(Plain-text document sources)

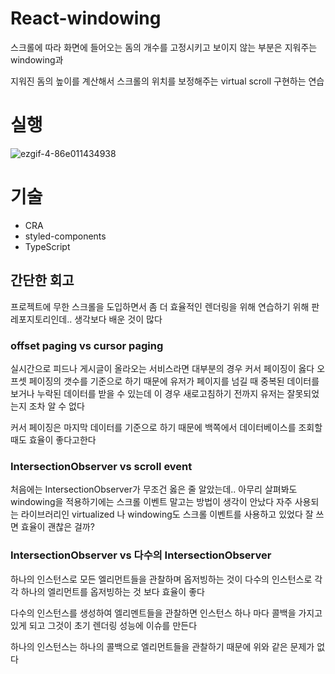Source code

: # React-windowing

스크롤에 따라 화면에 들어오는 돔의 개수를 고정시키고 보이지 않는 부분은 지워주는 windowing과

지워진 돔의 높이를 계산해서 스크롤의 위치를 보정해주는 virtual scroll 구현하는 연습

# 실행

![ezgif-4-86e011434938](https://user-images.githubusercontent.com/45571631/141652735-34521e20-60bf-45ec-a5d9-8d6b29de5d04.gif)


# 기술

- CRA
- styled-components
- TypeScript


## 간단한 회고

프로젝트에 무한 스크롤을 도입하면서 좀 더 효율적인 렌더링을 위해 연습하기 위해 판 레포지토리인데..
생각보다 배운 것이 많다

### offset paging vs cursor paging

실시간으로 피드나 게시글이 올라오는 서비스라면 대부분의 경우 커서 페이징이 옳다
오프셋 페이징의 갯수를 기준으로 하기 때문에 유저가 페이지를 넘길 때 중복된 데이터를 보거나 
누락된 데이터를 받을 수 있는데 이 경우 새로고침하기 전까지 유저는 잘못되었는지 조차 알 수 없다

커서 페이징은 마지막 데이터를 기준으로 하기 때문에 백쪽에서 데이터베이스를 조회할 때도 효율이 좋다고한다 

### IntersectionObserver vs scroll event

처음에는 IntersectionObserver가 무조건 옳은 줄 알았는데..
아무리 살펴봐도 windowing을 적용하기에는 스크롤 이벤트 말고는 방법이 생각이 안났다
자주 사용되는 라이브러리인 virtualized 나 windowing도 스크롤 이벤트를 사용하고 있었다 
잘 쓰면 효율이 괜찮은 걸까?

### IntersectionObserver vs 다수의 IntersectionObserver

하나의 인스턴스로 모든 엘리먼트들을 관찰하며 옵저빙하는 것이 다수의 인스턴스로 각각 하나의 엘리먼트를 옵저빙하는 것 보다 효율이 좋다

다수의 인스턴스를 생성하여 엘리멘트들을 관찰하면 인스턴스 하나 마다 콜백을 가지고 있게 되고 그것이 초기 렌더링 성능에 이슈를 만든다

하나의 인스턴스는 하나의 콜백으로 엘리먼트들을 관찰하기 때문에 위와 같은 문제가 없다

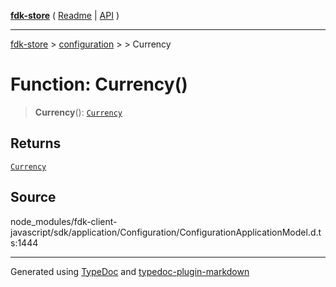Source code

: [**fdk-store**](../../../README.md) ( [Readme](../../../README.md) \| [API](../../../API.md) )

---

[fdk-store](../../../API.md) > [configuration](../../README.md) > [<internal>](../README.md) > Currency

# Function: Currency()

> **Currency**(): [`Currency`](../type-aliases/type-alias.Currency.md)

## Returns

[`Currency`](../type-aliases/type-alias.Currency.md)

## Source

node_modules/fdk-client-javascript/sdk/application/Configuration/ConfigurationApplicationModel.d.ts:1444

---

Generated using [TypeDoc](https://typedoc.org/) and [typedoc-plugin-markdown](https://www.npmjs.com/package/typedoc-plugin-markdown)
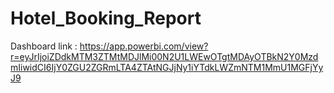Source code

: # Hotel_Booking_Report
Dashboard link : https://app.powerbi.com/view?r=eyJrIjoiZDdkMTM3ZTMtMDJlMi00N2U1LWEwOTgtMDAyOTBkN2Y0MzdmIiwidCI6IjY0ZGU2ZGRmLTA4ZTAtNGJjNy1iYTdkLWZmNTM1MmU1MGFjYyJ9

Instructions for the task –
If a line of the data contains "README", copy it out.

Result below –
: [**fdk-store**](../../../README.md) ( [Readme](../../../README.md) \| [API](../../../API.md) )
[fdk-store](../../../API.md) > [configuration](../../README.md) > [<internal>](../README.md) > Currency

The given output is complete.